::: THE RECORDS

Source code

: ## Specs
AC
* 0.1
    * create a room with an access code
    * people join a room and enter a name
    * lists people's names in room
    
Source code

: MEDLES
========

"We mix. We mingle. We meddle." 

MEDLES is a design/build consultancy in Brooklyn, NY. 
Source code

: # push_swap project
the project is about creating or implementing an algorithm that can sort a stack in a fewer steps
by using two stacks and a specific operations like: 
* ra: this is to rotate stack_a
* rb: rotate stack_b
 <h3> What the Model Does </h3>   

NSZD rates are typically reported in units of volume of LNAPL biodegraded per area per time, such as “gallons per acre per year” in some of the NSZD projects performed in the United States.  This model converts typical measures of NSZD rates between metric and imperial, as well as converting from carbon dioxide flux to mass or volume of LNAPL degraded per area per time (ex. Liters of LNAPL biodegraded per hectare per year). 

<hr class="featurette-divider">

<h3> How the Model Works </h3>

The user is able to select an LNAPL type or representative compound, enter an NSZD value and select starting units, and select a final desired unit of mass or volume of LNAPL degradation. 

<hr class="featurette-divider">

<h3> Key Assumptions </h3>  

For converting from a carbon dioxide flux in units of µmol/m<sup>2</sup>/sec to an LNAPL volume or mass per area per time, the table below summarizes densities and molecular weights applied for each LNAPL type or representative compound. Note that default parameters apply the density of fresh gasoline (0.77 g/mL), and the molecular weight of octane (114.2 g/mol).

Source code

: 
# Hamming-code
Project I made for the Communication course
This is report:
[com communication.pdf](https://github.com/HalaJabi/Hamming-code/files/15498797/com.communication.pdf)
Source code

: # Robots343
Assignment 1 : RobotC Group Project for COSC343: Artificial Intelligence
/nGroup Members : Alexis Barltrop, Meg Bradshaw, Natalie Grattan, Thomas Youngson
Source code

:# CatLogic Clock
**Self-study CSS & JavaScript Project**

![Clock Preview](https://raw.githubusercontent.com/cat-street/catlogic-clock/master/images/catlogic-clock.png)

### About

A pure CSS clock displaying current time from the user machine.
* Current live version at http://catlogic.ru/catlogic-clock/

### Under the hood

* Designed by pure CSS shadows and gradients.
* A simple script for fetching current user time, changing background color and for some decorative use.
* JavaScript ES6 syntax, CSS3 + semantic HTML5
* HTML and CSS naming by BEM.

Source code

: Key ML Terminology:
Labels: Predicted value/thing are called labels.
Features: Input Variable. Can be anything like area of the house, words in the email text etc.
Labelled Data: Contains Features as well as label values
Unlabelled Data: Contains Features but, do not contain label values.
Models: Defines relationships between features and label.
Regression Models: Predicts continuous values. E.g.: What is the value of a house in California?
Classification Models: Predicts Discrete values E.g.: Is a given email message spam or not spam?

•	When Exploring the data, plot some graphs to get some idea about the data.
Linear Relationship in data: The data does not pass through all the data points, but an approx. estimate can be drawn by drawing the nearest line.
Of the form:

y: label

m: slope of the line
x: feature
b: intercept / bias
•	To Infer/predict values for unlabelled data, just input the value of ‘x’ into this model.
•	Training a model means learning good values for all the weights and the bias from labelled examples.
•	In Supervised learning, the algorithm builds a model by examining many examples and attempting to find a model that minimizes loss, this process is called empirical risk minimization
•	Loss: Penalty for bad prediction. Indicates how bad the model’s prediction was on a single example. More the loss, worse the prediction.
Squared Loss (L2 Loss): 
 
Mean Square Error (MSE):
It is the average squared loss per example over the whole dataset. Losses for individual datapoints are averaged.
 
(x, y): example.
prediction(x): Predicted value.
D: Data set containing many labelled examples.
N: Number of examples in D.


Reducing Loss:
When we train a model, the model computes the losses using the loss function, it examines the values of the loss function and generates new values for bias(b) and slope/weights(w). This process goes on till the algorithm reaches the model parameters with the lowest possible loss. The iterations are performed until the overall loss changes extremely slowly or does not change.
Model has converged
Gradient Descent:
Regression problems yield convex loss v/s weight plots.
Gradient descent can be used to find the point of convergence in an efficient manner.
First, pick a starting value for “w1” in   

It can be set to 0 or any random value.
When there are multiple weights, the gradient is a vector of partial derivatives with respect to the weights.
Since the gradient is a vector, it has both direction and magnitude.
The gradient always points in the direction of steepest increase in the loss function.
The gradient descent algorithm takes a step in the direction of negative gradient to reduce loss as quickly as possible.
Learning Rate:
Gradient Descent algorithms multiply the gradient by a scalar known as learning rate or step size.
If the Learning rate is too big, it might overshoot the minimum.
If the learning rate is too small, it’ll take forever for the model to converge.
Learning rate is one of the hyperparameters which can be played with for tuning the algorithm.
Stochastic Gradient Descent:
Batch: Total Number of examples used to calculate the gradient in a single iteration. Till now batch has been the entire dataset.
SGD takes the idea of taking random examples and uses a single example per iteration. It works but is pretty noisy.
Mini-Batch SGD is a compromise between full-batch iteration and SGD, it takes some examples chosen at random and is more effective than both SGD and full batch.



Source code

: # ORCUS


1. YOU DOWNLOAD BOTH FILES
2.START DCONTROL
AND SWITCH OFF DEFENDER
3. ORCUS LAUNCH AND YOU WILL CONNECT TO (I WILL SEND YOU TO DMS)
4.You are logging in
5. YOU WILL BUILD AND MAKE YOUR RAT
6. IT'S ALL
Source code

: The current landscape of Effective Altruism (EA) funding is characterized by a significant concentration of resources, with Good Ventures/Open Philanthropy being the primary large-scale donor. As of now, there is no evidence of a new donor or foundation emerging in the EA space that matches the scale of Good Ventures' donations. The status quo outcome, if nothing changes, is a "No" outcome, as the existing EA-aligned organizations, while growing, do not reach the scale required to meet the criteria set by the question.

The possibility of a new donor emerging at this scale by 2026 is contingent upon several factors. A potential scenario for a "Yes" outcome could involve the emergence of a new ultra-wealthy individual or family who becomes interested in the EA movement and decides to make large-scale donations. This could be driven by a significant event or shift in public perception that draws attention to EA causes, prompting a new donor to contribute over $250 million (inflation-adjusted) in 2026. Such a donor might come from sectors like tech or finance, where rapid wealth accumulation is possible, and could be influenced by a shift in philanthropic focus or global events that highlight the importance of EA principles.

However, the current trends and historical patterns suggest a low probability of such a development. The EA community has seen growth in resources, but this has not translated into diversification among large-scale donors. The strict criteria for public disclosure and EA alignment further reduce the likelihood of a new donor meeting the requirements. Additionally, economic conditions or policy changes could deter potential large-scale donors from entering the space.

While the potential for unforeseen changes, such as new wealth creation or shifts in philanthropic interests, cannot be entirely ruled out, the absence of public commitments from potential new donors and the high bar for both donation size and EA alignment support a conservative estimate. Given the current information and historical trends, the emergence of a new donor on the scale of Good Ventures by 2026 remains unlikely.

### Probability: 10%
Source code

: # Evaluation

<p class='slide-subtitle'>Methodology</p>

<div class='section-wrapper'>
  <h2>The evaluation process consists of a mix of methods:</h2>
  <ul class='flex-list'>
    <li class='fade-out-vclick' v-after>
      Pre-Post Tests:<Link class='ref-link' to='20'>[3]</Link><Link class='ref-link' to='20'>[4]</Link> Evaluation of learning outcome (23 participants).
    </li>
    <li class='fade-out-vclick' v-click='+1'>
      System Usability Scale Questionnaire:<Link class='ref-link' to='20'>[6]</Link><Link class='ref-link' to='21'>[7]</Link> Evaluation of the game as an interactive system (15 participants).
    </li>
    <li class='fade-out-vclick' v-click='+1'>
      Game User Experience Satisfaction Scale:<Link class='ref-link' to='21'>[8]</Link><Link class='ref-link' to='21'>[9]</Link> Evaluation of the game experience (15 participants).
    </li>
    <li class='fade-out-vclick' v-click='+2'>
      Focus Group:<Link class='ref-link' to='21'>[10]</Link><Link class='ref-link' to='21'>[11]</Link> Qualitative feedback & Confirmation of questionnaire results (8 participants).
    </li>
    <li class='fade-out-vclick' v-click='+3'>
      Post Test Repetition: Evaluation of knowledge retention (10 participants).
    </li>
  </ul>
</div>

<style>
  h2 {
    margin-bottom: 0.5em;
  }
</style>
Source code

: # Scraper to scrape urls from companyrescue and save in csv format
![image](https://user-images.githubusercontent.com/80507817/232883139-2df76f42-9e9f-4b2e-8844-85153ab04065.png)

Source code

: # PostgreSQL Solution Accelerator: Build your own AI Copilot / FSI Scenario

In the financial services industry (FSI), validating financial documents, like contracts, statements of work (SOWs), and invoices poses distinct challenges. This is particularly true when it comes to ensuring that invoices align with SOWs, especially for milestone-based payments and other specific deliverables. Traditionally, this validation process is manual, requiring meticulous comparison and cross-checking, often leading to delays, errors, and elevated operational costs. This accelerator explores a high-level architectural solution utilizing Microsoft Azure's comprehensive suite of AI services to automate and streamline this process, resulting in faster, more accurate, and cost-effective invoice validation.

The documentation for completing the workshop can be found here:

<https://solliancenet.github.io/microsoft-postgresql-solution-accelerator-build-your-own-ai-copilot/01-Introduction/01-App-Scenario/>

::::::

WORK INSTRUCTIONS >> Copy the lines above exactly, beginning at the line that has "naming by BEM." and stopping after the line that has "b: intercept / bias", and omit the rest.

REPLY TO THE EXERCISE >>
* HTML and CSS naming by BEM.

Source code

: Key ML Terminology:
Labels: Predicted value/thing are called labels.
Features: Input Variable. Can be anything like area of the house, words in the email text etc.
Labelled Data: Contains Features as well as label values
Unlabelled Data: Contains Features but, do not contain label values.
Models: Defines relationships between features and label.
Regression Models: Predicts continuous values. E.g.: What is the value of a house in California?
Classification Models: Predicts Discrete values E.g.: Is a given email message spam or not spam?

•	When Exploring the data, plot some graphs to get some idea about the data.
Linear Relationship in data: The data does not pass through all the data points, but an approx. estimate can be drawn by drawing the nearest line.
Of the form:

y: label

m: slope of the line
x: feature
b: intercept / bias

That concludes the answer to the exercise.